┌────────

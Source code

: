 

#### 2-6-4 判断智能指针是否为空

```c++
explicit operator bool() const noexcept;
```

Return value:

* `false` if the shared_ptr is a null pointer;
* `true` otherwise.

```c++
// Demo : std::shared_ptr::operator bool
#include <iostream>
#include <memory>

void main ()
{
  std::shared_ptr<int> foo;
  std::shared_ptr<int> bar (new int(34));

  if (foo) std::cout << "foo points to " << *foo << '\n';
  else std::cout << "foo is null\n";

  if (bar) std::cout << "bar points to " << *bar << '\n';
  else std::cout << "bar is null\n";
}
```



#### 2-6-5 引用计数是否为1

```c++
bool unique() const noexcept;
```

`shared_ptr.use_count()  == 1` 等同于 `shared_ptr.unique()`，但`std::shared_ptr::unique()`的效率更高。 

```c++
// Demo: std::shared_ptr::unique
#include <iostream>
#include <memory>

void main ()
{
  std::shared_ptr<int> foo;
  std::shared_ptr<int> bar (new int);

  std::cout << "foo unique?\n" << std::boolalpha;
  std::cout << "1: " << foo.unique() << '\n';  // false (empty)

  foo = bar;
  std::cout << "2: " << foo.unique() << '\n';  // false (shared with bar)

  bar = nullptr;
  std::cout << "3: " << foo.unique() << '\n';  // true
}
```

└────────

Your task is to find every line above containing the word "false" and copy it.

__Exercise output__
* `false` if the shared_ptr is a null pointer;
  std::cout << "1: " << foo.unique() << '\n';  // false (empty)
  std::cout << "2: " << foo.unique() << '\n';  // false (shared with bar)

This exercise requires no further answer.